Although aerobic training has important benefits for patients with DM/PM, the molecular effects of physical exercise on the skeletal muscles of these patients are unknown. Physical exercise might positively modulate the genetic profile of patients with DM/PM. Nader et al. [21] evaluated the genes related to inflammation and fibrosis in eight patients with DM/PM undergoing strength training. After 7 weeks of training, the expression levels of genes related to skeletal muscle inflammation and fibrosis were reduced, and these changes were accompanied by a reduction in tissue fibrosis among these patients. Similarly, Munters et al. [22] evaluated the effect of a 12-week aerobic training program on the molecular profile of the skeletal muscles of seven patients with DM/PM compared with eight controls. After 12 weeks, the patients undergoing training showed increased expression levels of genes related to capillary growth, mitochondrial biogenesis, protein synthesis, cytoskeletal remodeling, and muscle hypertrophy as well as decreased expression of genes related to inflammation, immune response, and endoplasmic reticulum stress [22]. These data suggest that the training activates an aerobic phenotype and promotes muscle growth as well as suppresses the inflammatory response in the muscles of these patients.

As with aerobic capacity, patients with DM/PM show a significant decrease in muscle strength, primarily in the proximal muscles, which in turn leads to functional impairment [1, 2]. Several studies have demonstrated that physical training plays an important role in reversing the losses in muscle strength and function in patients with DM/PM [19, 23,24,25]. Escalante et al. [9] was the first to demonstrate an increase in muscle strength among three patients with DM/PM who engaged in physical training for 2 weeks. Based on these preliminary data, Wiesinger et al. [25] studied eight patients with DM/PM who participated in a physical training program for 6 months and observed increases in isometric strength, which led to improvements in activities of daily living (e.g., sitting down, standing up, and walking) in these patients. Alexanderson et al. [23] corroborated these data when they demonstrated that an intensive 7-week physical training program led to increases in muscle strength, helping to improve the impairments and limitations in daily activities without increasing inflammatory markers.

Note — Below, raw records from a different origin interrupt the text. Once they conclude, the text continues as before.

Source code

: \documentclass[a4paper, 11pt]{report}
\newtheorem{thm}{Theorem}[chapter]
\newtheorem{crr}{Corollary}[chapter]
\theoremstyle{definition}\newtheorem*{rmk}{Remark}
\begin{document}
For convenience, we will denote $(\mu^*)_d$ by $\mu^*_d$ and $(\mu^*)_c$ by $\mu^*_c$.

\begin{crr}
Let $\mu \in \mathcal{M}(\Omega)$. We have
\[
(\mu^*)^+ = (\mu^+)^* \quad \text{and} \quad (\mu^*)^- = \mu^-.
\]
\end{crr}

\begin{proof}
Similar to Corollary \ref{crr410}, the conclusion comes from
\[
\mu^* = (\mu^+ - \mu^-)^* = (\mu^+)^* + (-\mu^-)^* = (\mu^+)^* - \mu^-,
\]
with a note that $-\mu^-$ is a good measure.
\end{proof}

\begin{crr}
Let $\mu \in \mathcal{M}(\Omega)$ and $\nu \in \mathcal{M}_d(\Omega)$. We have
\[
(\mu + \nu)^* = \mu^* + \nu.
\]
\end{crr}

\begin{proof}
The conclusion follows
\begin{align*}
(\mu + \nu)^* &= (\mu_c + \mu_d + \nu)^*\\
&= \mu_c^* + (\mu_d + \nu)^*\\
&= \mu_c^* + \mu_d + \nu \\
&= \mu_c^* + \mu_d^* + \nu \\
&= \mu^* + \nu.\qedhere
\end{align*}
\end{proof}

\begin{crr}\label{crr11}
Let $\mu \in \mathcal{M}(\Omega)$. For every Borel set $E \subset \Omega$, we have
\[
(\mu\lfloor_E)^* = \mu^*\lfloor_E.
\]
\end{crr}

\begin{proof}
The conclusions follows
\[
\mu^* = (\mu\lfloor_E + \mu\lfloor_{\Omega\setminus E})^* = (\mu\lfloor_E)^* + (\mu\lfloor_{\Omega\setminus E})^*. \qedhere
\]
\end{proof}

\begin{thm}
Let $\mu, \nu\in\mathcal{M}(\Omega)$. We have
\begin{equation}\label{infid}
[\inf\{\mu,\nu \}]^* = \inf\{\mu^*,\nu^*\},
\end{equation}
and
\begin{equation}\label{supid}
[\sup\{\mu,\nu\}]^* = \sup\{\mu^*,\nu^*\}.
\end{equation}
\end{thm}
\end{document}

Strength training with intensities ranging from 70 to 80% of one-repetition maximum (1RM) has been recommended to increase muscle strength and mass [26]. As an alternative to this type of exercise, the practice of low-intensity strength training (20 to 30% of 1RM) combined with partial blood flow restriction likely induces similar improvements in muscle strength and hypertrophy in both healthy individuals and patients with chronic diseases [25,26,27]. Because patients with SAMs are generally unable to exercise at high intensities, this type of training is an alternative to conventional strength training. Mattar et al. [25] were the first to demonstrate that low-intensity strength training combined with partial blood flow restriction was a safe and effective method of increasing muscle strength, function, and mass and that it could lead to significant improvements in the quality of life of patients with DM/PM. These results suggest that this type of training act as a new non-pharmacological therapy to reverse the clinical manifestations associated with these diseases.

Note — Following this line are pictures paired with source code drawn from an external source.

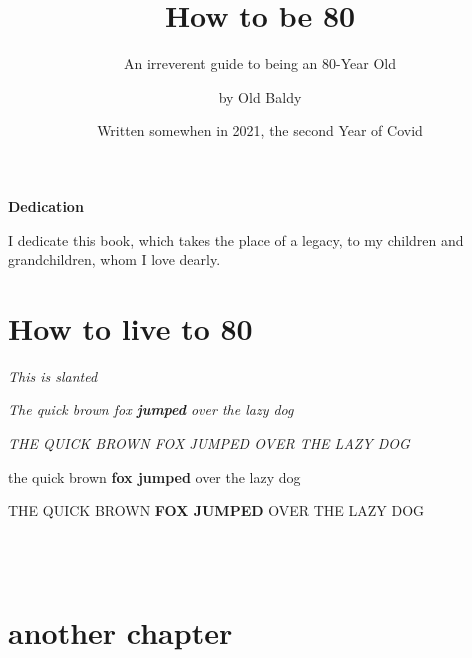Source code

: \documentclass[fontsize=15pt, landscape, oneside]{scrbook}
\title{{\Huge \textbf{How to be 80}}}
\subtitle{{\normalsize An irreverent guide to being an 80-Year Old}}
\author{by Old Baldy}
\date{{\small Written somewhen in 2021, the second Year of Covid}}
\begin{document}
\begin{frontmatter}
\maketitle
\begin{center}
	{\LARGE \textbf{Dedication}}
	
	I dedicate this book, which takes the place of a legacy, to my children and grandchildren, whom I love dearly.
\end{center}
\end{frontmatter}
	\chapter*{How to live to 80}


	\textsl{This is slanted}
	
	\textit{The quick brown fox \textbf{jumped} over the lazy dog} 
	
	\textit{THE QUICK BROWN FOX JUMPED OVER THE LAZY DOG}
	
	the quick brown \textbf{fox jumped} over the lazy dog
	
	THE QUICK BROWN \textbf{FOX JUMPED} OVER THE LAZY DOG
	
	
	
	
	
	\lipsum[20-23] \\ \\
	
	\chapter*{another chapter}
	\textit{\lipsum[30-33]}
\end{document}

Physical exercise among patients with DM/PM during clinical disease activity

The data presented above lead us to believe that physical exercise is a powerful aid in improving the impaired physical abilities of patients with DM/PM. In addition, because inflammatory markers were not exacerbated in the studies presented, exercise training might be safe for these patients.

However, newly diagnosed patients and those with clinical disease activity are often fearful regarding the use of exercise training. Because patients present with a high degree of inflammation, fear remains about exercising during these periods.

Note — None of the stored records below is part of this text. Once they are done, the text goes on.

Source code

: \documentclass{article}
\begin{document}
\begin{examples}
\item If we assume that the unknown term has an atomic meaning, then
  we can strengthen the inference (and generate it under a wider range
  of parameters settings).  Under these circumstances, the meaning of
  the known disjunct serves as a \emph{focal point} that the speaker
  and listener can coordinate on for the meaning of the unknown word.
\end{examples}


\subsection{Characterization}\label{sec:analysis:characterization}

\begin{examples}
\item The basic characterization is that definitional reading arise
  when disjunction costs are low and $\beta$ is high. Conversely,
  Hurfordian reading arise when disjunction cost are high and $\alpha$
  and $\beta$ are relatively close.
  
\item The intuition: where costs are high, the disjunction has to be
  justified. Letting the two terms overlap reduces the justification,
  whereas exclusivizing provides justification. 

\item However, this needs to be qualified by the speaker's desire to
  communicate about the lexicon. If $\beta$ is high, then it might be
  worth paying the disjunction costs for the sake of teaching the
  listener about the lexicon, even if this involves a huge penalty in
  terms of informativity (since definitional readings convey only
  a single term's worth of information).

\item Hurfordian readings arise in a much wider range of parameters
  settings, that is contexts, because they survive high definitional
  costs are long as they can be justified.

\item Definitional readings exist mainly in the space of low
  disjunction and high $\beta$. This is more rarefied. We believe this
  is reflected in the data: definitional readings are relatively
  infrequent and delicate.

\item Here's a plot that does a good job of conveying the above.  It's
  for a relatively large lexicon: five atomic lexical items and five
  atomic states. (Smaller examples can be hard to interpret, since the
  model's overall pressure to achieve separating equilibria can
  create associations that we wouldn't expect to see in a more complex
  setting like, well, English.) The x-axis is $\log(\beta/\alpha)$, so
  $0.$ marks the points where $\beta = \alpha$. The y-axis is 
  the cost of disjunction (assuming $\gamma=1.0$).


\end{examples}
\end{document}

Alexanderson et al. [28] evaluated the effect of intensive physical training performed at home five times per week over a 12-week period on the clinical disease activity of patients with DM/PM. After 12 weeks, significant increases were observed in muscle strength and function, which in turn led to an improvement in the quality of life of these patients. These authors suggested that this physical exercise program was safe because the inflammatory markers did not increase; therefore, exercise training was recommended for the rehabilitation of these patients. Similarly, Mattar et al. [29] conducted a case series study of three patients with clinical DM/PM activity and assessed the safety and effect of aerobic training combined with supervised strength training over a 12-week period. After this period, physical training was well tolerated and safe (i.e., increases in creatine phosphokinase (CPK) and aldolase levels were not found). In addition, specific parameters of aerobic capacity, muscle function, and quality of life improved, suggesting that supervised physical training positively affects these parameters during clinical disease activity.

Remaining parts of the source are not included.